1. Análise da tributação sobre o consumo no Brasil
De acordo com o critério das bases de incidência, os tributos são classificados primordialmente em tributos incidentes sobre o consumo, patrimônio ou renda dos contribuintes¹. Com efeito, enquanto a tributação sobre o patrimônio incide na propriedade e transmissão de bens, a exemplo dos tributos que recaem sobre imóveis (Imposto Predial Territorial Urbano – IPTU – e o Imposto Territorial Rural – ITR) e sobre veículos (Imposto – IPVA), a tributação sobre a renda incide em sua obtenção como acréscimo patrimonial, a exemplo do imposto de renda. A tributação sobre o consumo, por sua vez, incide nas etapas da produção de bens e serviços e na sua aquisição final pelo consumidor, resultando na oneração do produto ou serviço consumido.
No entanto, também existem estudos que consideram outras bases, como é o caso do estudo desenvolvido pela Receita Federal do Brasil – RFB, intitulado ‘Carga Tributária no Brasil – 2018’, em que as bases foram classificadas em: renda, folha de salários, propriedade, bens ou serviços e transferências financeiras².
Destarte, conforme observado por Camila Scacchetti³, em trabalho desenvolvido em relação a esse estudo da RFB, a tributação sobre a propriedade consiste naquela que incide sobre o uso, propriedade e transferência de bens móveis e imóveis, tanto de pessoas físicas como jurídicas, o que equivale à base normalmente denominada na doutrina de ‘patrimônio’. Além disso, Camila Scacchetti⁴ esclarece que a tributação sobre ‘bens e serviços’ corresponde à tributação sobre o consumo, o que nos mostra que apenas é atribuída uma denominação diferente às principais bases tributárias.

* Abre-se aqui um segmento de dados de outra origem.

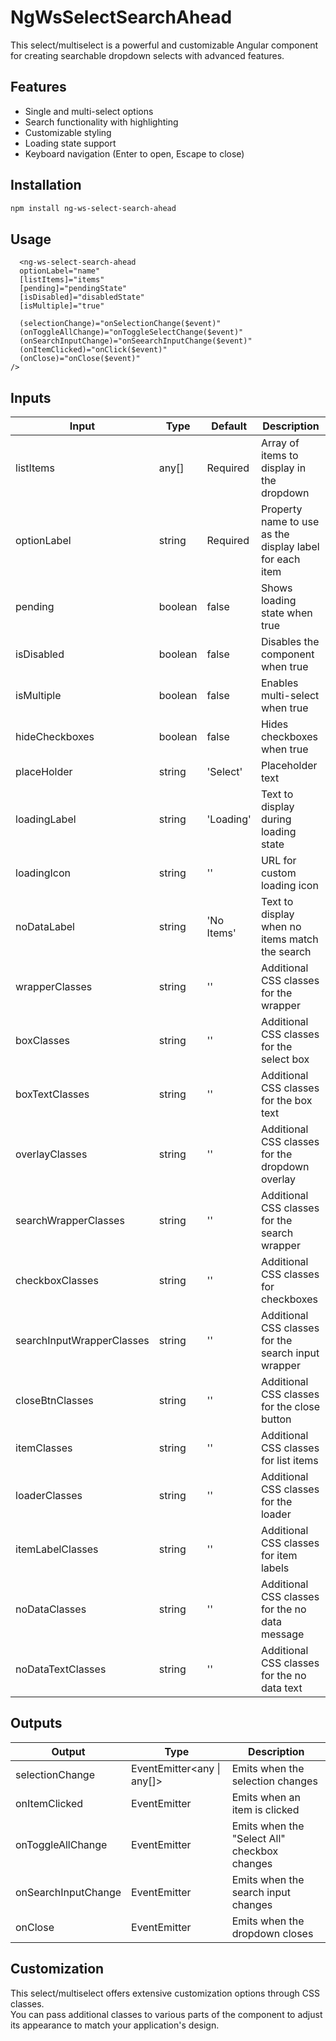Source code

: # NgWsSelectSearchAhead

This select/multiselect is a powerful and customizable Angular component for creating searchable dropdown selects with advanced features.

## Features

- Single and multi-select options
- Search functionality with highlighting
- Customizable styling
- Loading state support
- Keyboard navigation (Enter to open, Escape to close)

## Installation

```bash
npm install ng-ws-select-search-ahead
```
## Usage

```angular17html
  <ng-ws-select-search-ahead
  optionLabel="name"
  [listItems]="items"
  [pending]="pendingState"
  [isDisabled]="disabledState"
  [isMultiple]="true"

  (selectionChange)="onSelectionChange($event)"
  (onToggleAllChange)="onToggleSelectChange($event)"
  (onSearchInputChange)="onSeearchInputChange($event)"
  (onItemClicked)="onClick($event)"
  (onClose)="onClose($event)"
/>
```

## Inputs
| Input                | Type      | Default     | Description |
|----------------------|-----------|-------------|-------------|
| listItems            | any[]     | Required    | Array of items to display in the dropdown |
| optionLabel          | string    | Required    | Property name to use as the display label for each item |
| pending              | boolean   | false       | Shows loading state when true |
| isDisabled           | boolean   | false       | Disables the component when true |
| isMultiple           | boolean   | false       | Enables multi-select when true |
| hideCheckboxes       | boolean   | false       | Hides checkboxes when true |
| placeHolder          | string    | 'Select'    | Placeholder text |
| loadingLabel         | string    | 'Loading'   | Text to display during loading state |
| loadingIcon          | string    | ''          | URL for custom loading icon |
| noDataLabel          | string    | 'No Items'  | Text to display when no items match the search |
| wrapperClasses       | string    | ''          | Additional CSS classes for the wrapper |
| boxClasses           | string    | ''          | Additional CSS classes for the select box |
| boxTextClasses       | string    | ''          | Additional CSS classes for the box text |
| overlayClasses       | string    | ''          | Additional CSS classes for the dropdown overlay |
| searchWrapperClasses | string    | ''          | Additional CSS classes for the search wrapper |
| checkboxClasses      | string    | ''          | Additional CSS classes for checkboxes |
| searchInputWrapperClasses | string | ''        | Additional CSS classes for the search input wrapper |
| closeBtnClasses      | string    | ''          | Additional CSS classes for the close button |
| itemClasses          | string    | ''          | Additional CSS classes for list items |
| loaderClasses        | string    | ''          | Additional CSS classes for the loader |
| itemLabelClasses     | string    | ''          | Additional CSS classes for item labels |
| noDataClasses        | string    | ''          | Additional CSS classes for the no data message |
| noDataTextClasses    | string    | ''          | Additional CSS classes for the no data text |

## Outputs

| Output              | Type                   | Description |
|---------------------|------------------------|-------------|
| selectionChange     | EventEmitter<any \| any[]> | Emits when the selection changes |
| onItemClicked       | EventEmitter<any>      | Emits when an item is clicked |
| onToggleAllChange   | EventEmitter<boolean>  | Emits when the "Select All" checkbox changes |
| onSearchInputChange | EventEmitter<string>   | Emits when the search input changes |
| onClose             | EventEmitter<boolean>  | Emits when the dropdown closes |


## Customization
This select/multiselect offers extensive customization options through CSS classes. \
You can pass additional classes to various parts of the component to adjust its appearance to match your application's design.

Relativamente à tributação sobre o consumo no Brasil, que é objeto deste artigo, Valcir Gassen et al⁵ afirmam que é representada pelos seguintes tributos: o Imposto sobre Produtos Industrializados (IPI), o Imposto sobre a Circulação de Mercadorias e Serviços de Transporte Interestadual e Intermunicipal e de Comunicação (ICMS) e o Imposto Sobre Serviços de Qualquer Natureza (ISS), também podendo ser assim considerados o Imposto sobre Operações de Crédito, Câmbio e Seguros, ou relativas a Títulos ou Valores Mobiliários (IOF), a Contribuição ao Programa de Integração Social (PIS) e a Contribuição para o Financiamento da Seguridade Social (Cofins).